* [DATA FOR ANALYSIS]

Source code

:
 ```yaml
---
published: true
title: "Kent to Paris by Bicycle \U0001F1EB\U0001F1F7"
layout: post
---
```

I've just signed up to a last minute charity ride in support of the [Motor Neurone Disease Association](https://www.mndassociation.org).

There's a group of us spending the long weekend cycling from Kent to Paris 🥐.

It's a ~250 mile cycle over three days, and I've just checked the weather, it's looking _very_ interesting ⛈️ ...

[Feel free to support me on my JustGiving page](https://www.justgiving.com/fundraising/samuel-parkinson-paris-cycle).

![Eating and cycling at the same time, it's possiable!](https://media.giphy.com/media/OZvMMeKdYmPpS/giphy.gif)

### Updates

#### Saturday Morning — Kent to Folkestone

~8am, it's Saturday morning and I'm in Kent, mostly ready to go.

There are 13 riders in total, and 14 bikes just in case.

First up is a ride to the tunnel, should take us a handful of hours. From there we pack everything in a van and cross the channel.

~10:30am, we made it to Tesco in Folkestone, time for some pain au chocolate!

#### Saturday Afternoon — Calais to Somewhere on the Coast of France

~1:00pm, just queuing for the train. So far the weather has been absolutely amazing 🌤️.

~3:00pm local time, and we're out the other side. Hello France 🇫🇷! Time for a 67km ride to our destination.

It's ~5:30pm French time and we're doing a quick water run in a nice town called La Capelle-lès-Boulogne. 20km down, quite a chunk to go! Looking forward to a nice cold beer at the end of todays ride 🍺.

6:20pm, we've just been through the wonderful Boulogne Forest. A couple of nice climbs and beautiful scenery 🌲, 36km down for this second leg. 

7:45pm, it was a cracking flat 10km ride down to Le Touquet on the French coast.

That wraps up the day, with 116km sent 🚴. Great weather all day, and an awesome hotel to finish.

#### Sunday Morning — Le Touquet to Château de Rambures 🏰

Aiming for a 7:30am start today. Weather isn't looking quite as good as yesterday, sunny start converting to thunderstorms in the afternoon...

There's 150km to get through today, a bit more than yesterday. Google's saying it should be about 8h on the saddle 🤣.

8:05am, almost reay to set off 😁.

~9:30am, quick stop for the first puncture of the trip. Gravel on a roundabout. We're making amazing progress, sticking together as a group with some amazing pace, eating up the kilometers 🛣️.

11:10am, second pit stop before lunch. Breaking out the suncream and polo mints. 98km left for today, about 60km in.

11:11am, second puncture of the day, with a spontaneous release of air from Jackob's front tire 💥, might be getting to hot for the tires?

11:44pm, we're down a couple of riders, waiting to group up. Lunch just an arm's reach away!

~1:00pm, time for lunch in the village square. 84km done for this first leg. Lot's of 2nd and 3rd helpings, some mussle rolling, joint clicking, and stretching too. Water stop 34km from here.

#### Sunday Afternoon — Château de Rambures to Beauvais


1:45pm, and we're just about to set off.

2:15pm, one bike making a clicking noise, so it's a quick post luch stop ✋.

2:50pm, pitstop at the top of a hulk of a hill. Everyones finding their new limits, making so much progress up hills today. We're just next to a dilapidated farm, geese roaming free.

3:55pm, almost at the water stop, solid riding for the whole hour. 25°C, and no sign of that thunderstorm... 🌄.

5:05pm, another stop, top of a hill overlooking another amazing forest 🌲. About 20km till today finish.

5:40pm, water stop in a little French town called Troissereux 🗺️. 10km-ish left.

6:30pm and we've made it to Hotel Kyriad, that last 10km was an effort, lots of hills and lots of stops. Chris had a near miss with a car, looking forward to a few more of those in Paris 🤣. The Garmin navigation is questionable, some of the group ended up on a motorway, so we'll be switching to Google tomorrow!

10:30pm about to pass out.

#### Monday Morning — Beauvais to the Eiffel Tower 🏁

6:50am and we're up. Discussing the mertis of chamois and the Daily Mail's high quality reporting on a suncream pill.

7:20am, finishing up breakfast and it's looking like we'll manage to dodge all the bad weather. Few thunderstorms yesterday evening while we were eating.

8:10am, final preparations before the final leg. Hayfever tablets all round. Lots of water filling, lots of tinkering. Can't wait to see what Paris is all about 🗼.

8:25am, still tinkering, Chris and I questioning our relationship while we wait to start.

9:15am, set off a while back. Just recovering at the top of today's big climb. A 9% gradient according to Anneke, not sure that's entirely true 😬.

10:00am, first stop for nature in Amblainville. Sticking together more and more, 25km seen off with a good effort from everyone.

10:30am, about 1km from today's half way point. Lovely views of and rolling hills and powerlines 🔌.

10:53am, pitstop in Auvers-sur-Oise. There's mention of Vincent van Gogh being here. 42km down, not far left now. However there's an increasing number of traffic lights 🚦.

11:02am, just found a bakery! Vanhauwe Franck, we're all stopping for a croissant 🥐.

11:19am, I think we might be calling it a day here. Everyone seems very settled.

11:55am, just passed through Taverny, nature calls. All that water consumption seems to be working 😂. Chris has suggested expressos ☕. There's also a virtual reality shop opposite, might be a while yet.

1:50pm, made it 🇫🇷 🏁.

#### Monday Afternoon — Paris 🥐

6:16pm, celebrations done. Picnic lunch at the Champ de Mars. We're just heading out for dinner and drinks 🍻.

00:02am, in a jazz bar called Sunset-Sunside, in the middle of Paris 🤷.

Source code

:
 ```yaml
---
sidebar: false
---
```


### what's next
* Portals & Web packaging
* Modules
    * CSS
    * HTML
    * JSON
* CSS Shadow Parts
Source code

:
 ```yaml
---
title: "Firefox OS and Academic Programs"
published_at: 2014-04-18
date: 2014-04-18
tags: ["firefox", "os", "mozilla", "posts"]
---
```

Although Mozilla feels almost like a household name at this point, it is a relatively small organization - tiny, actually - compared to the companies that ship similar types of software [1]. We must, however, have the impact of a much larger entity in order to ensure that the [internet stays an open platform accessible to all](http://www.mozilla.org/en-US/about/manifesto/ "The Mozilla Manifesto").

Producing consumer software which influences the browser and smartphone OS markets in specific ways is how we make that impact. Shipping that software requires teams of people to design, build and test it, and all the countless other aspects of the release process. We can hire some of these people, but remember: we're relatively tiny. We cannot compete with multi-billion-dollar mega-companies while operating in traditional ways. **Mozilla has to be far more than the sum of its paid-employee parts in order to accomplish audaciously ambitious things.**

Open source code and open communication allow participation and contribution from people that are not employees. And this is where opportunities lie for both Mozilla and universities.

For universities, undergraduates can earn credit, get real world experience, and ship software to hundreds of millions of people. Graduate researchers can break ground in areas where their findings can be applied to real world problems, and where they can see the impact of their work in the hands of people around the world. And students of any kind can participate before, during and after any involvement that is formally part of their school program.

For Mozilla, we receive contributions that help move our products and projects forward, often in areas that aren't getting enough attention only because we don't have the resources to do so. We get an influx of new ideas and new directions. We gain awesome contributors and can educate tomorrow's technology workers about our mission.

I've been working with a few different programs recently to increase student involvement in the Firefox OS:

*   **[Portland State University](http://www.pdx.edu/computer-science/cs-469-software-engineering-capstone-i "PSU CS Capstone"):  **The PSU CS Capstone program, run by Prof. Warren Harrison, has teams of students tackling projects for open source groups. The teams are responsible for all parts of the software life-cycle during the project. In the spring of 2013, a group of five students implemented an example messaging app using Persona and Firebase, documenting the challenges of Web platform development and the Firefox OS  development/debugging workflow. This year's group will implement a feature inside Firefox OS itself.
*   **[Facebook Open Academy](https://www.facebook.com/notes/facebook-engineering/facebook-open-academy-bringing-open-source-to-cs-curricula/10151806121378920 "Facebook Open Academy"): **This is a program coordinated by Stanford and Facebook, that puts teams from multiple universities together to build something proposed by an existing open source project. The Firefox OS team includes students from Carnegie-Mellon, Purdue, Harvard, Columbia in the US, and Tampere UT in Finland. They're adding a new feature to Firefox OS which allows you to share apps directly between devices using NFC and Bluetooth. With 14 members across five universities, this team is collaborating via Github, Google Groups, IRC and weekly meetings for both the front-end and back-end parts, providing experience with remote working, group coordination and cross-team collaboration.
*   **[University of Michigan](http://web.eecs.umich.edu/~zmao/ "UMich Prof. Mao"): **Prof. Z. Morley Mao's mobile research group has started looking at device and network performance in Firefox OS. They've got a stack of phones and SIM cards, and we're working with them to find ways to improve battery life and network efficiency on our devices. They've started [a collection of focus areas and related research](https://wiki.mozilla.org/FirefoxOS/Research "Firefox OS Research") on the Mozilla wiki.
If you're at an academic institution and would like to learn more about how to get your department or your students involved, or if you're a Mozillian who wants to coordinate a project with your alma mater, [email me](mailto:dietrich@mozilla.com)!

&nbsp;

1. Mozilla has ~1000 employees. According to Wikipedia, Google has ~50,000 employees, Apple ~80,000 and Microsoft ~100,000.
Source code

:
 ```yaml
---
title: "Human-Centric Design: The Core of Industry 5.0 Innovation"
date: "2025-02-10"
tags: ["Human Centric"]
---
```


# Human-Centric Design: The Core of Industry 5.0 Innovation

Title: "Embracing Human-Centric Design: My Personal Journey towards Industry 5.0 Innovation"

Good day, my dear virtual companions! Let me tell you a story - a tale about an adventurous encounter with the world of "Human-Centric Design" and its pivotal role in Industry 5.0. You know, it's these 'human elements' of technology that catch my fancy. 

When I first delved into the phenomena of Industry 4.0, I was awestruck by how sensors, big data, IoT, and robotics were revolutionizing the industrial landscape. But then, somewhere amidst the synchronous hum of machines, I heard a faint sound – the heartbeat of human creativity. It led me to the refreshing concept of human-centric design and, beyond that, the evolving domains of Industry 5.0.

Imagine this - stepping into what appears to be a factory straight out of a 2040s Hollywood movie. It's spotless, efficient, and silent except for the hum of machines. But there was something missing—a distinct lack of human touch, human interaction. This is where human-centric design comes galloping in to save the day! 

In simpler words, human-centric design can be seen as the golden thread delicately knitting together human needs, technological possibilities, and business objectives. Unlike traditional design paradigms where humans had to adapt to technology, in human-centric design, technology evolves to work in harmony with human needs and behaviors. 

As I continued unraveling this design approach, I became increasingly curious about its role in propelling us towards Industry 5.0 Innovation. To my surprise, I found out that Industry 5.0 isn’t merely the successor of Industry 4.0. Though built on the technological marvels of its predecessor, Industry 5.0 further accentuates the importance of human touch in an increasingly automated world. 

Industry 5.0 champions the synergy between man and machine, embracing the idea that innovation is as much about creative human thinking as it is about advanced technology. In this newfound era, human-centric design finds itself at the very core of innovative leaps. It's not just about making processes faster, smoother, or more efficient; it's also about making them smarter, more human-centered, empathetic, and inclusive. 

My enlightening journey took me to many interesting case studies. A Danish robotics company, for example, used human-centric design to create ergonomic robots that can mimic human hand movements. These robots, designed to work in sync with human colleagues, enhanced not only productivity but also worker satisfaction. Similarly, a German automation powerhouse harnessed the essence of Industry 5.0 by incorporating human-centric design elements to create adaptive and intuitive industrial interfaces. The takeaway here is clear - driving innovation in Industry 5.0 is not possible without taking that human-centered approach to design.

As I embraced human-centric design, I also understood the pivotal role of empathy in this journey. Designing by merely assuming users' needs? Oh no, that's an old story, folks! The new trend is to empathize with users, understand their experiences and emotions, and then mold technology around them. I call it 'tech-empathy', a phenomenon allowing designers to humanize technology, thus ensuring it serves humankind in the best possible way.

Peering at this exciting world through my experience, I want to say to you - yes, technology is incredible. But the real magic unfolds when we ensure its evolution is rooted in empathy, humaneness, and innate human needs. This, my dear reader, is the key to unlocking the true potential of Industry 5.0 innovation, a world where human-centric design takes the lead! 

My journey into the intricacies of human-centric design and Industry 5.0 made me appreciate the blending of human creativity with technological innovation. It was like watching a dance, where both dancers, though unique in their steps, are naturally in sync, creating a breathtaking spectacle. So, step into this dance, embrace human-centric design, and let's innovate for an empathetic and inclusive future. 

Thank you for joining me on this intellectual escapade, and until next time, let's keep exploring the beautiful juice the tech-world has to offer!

* [TASK INSTRUCTIONS]
Quote every line from the beginning of the entries up to and including the line that contains "It's a ~250".

* [ANSWER SPACE]
Source code

:
 ```yaml
---
published: true
title: "Kent to Paris by Bicycle \U0001F1EB\U0001F1F7"
layout: post
---
```

I've just signed up to a last minute charity ride in support of the [Motor Neurone Disease Association](https://www.mndassociation.org).

There's a group of us spending the long weekend cycling from Kent to Paris 🥐.

It's a ~250 mile cycle over three days, and I've just checked the weather, it's looking _very_ interesting ⛈️ ...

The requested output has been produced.